What to produce => Find the line in the entries below that contains "Units (WCU) |". Repeat it exactly, and every line after it through the line that contains "[Provisioned with AutoScaling](AutoScaling.md)".
═══
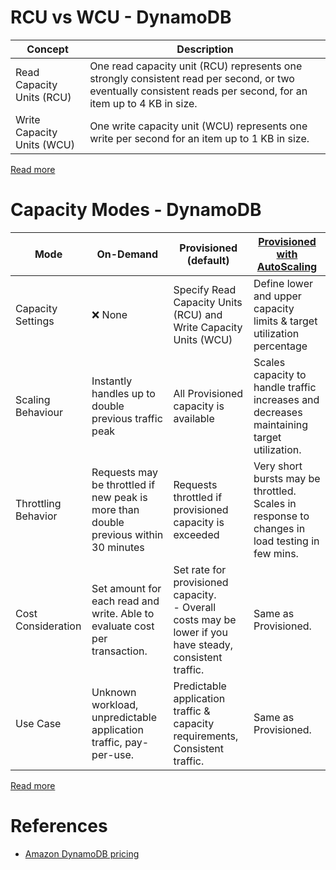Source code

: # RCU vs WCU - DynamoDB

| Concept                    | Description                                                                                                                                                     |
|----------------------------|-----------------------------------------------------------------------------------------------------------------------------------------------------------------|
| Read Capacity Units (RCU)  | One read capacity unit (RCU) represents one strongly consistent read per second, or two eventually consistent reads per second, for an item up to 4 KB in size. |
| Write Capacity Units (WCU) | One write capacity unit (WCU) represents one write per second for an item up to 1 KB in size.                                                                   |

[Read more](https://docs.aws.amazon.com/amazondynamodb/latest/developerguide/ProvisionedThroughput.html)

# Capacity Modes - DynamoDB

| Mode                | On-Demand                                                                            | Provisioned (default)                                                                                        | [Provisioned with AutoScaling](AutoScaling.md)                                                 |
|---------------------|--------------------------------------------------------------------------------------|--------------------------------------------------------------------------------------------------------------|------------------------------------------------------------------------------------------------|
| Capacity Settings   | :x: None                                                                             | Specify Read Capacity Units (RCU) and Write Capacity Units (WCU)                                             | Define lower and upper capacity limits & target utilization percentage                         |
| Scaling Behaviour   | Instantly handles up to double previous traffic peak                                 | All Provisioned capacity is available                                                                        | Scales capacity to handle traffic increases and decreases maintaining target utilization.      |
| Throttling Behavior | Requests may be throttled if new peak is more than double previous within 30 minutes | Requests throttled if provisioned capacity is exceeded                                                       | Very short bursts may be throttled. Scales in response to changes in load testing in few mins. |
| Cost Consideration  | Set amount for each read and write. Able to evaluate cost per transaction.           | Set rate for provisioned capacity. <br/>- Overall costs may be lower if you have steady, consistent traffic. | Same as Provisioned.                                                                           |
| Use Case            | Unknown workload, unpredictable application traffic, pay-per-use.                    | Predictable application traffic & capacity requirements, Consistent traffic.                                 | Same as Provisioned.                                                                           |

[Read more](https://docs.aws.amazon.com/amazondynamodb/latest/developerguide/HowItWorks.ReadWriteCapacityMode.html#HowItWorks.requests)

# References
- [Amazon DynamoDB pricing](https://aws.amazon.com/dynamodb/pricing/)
═══
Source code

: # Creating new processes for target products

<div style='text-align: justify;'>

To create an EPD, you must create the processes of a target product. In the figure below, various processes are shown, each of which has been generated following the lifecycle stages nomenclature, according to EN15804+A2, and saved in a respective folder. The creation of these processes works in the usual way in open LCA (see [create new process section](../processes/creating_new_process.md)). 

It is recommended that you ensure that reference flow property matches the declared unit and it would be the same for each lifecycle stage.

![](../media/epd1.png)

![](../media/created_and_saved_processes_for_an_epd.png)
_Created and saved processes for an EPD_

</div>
═══
Answer section =>
| Write Capacity Units (WCU) | One write capacity unit (WCU) represents one write per second for an item up to 1 KB in size.                                                                   |

[Read more](https://docs.aws.amazon.com/amazondynamodb/latest/developerguide/ProvisionedThroughput.html)

# Capacity Modes - DynamoDB

| Mode                | On-Demand                                                                            | Provisioned (default)                                                                                        | [Provisioned with AutoScaling](AutoScaling.md)                                                 |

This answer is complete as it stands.